Kavli Affiliate: Jing Wang
| First 5 Authors: Jing Wang, Zheng Li, Pengyu Lai, Rui Wang, Di Yang
| Summary:
Multiscale phenomena manifest across various scientific domains, presenting a
ubiquitous challenge in accurately and effectively predicting multiscale
dynamics in complex systems. In this paper, a novel decoupling solving mode is
proposed through modelling large-scale dynamics independently and treating
small-scale dynamics as a slaved system. A Spectral Physics-informed Neural
Network (PINN) is developed to characterize the small-scale system in an
efficient and accurate way. The effectiveness of the method is demonstrated
through extensive numerical experiments, including one-dimensional
Kuramot-Sivashinsky equation, two- and three-dimensional Navier-Stokes
equations, showcasing its versatility in addressing problems of fluid dynamics.

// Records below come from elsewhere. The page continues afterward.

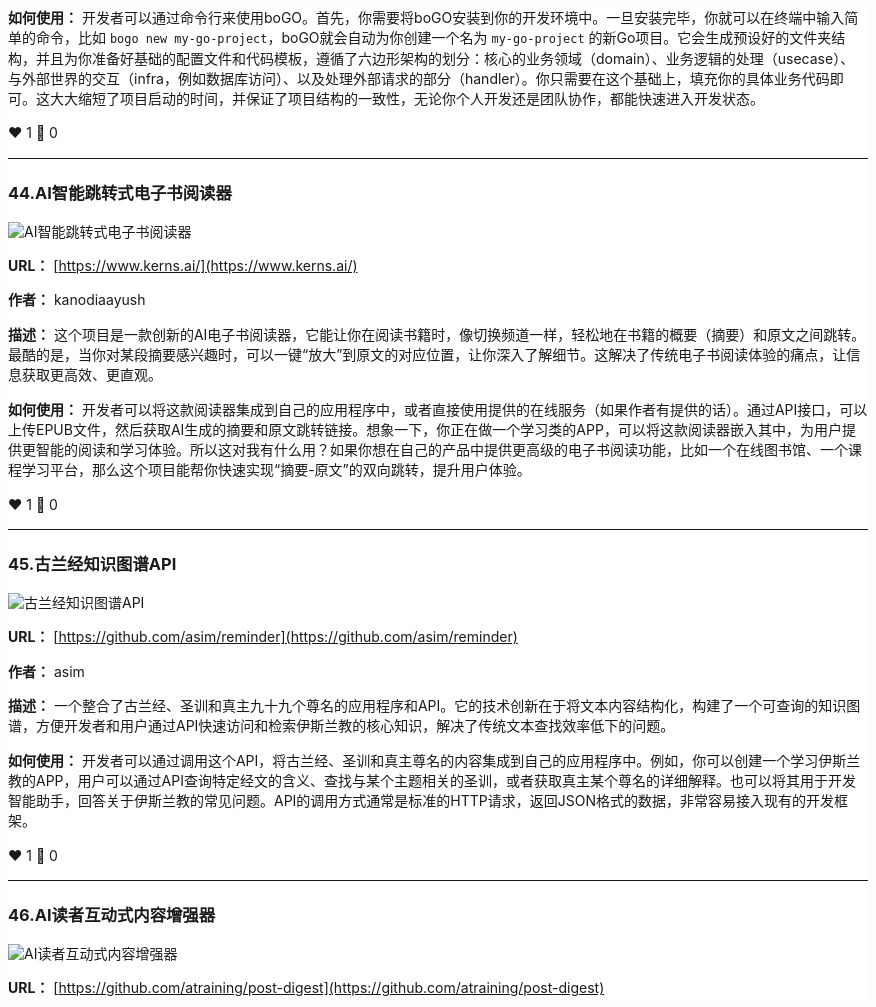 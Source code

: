 **如何使用：**
开发者可以通过命令行来使用boGO。首先，你需要将boGO安装到你的开发环境中。一旦安装完毕，你就可以在终端中输入简单的命令，比如 `bogo new my-go-project`，boGO就会自动为你创建一个名为 `my-go-project` 的新Go项目。它会生成预设好的文件夹结构，并且为你准备好基础的配置文件和代码模板，遵循了六边形架构的划分：核心的业务领域（domain）、业务逻辑的处理（usecase）、与外部世界的交互（infra，例如数据库访问）、以及处理外部请求的部分（handler）。你只需要在这个基础上，填充你的具体业务代码即可。这大大缩短了项目启动的时间，并保证了项目结构的一致性，无论你个人开发还是团队协作，都能快速进入开发状态。

❤️ 1   💬 0

---

### 44.AI智能跳转式电子书阅读器

![AI智能跳转式电子书阅读器](https://showhntoday.com/images/45551964.png)

**URL：** [https://www.kerns.ai/](https://www.kerns.ai/)

**作者：** kanodiaayush

**描述：**
这个项目是一款创新的AI电子书阅读器，它能让你在阅读书籍时，像切换频道一样，轻松地在书籍的概要（摘要）和原文之间跳转。最酷的是，当你对某段摘要感兴趣时，可以一键“放大”到原文的对应位置，让你深入了解细节。这解决了传统电子书阅读体验的痛点，让信息获取更高效、更直观。

**如何使用：**
开发者可以将这款阅读器集成到自己的应用程序中，或者直接使用提供的在线服务（如果作者有提供的话）。通过API接口，可以上传EPUB文件，然后获取AI生成的摘要和原文跳转链接。想象一下，你正在做一个学习类的APP，可以将这款阅读器嵌入其中，为用户提供更智能的阅读和学习体验。所以这对我有什么用？如果你想在自己的产品中提供更高级的电子书阅读功能，比如一个在线图书馆、一个课程学习平台，那么这个项目能帮你快速实现“摘要-原文”的双向跳转，提升用户体验。

❤️ 1   💬 0

---

### 45.古兰经知识图谱API

![古兰经知识图谱API](https://showhntoday.com/images/45552059.png)

**URL：** [https://github.com/asim/reminder](https://github.com/asim/reminder)

**作者：** asim

**描述：**
一个整合了古兰经、圣训和真主九十九个尊名的应用程序和API。它的技术创新在于将文本内容结构化，构建了一个可查询的知识图谱，方便开发者和用户通过API快速访问和检索伊斯兰教的核心知识，解决了传统文本查找效率低下的问题。

**如何使用：**
开发者可以通过调用这个API，将古兰经、圣训和真主尊名的内容集成到自己的应用程序中。例如，你可以创建一个学习伊斯兰教的APP，用户可以通过API查询特定经文的含义、查找与某个主题相关的圣训，或者获取真主某个尊名的详细解释。也可以将其用于开发智能助手，回答关于伊斯兰教的常见问题。API的调用方式通常是标准的HTTP请求，返回JSON格式的数据，非常容易接入现有的开发框架。

❤️ 1   💬 0

---

### 46.AI读者互动式内容增强器

![AI读者互动式内容增强器](https://showhntoday.com/images/45553009.png)

**URL：** [https://github.com/atraining/post-digest](https://github.com/atraining/post-digest)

Furthermore, we also delve into the application of the proposed approach to
more complex problems, including non-uniform meshes, complex geometries,
large-scale data with noise, and high-dimensional small-scale dynamics. The
discussions about these scenarios contribute to a comprehensive understanding
of the method’s capabilities and limitations. This paper presents a valuable
and promising approach to enhance the computational simulations of multiscale
spatiotemporal systems, which enables the acquisition of large-scale data with
minimal computational demands, followed by Spectral PINN to capture small-scale
dynamics with improved efficiency and accuracy.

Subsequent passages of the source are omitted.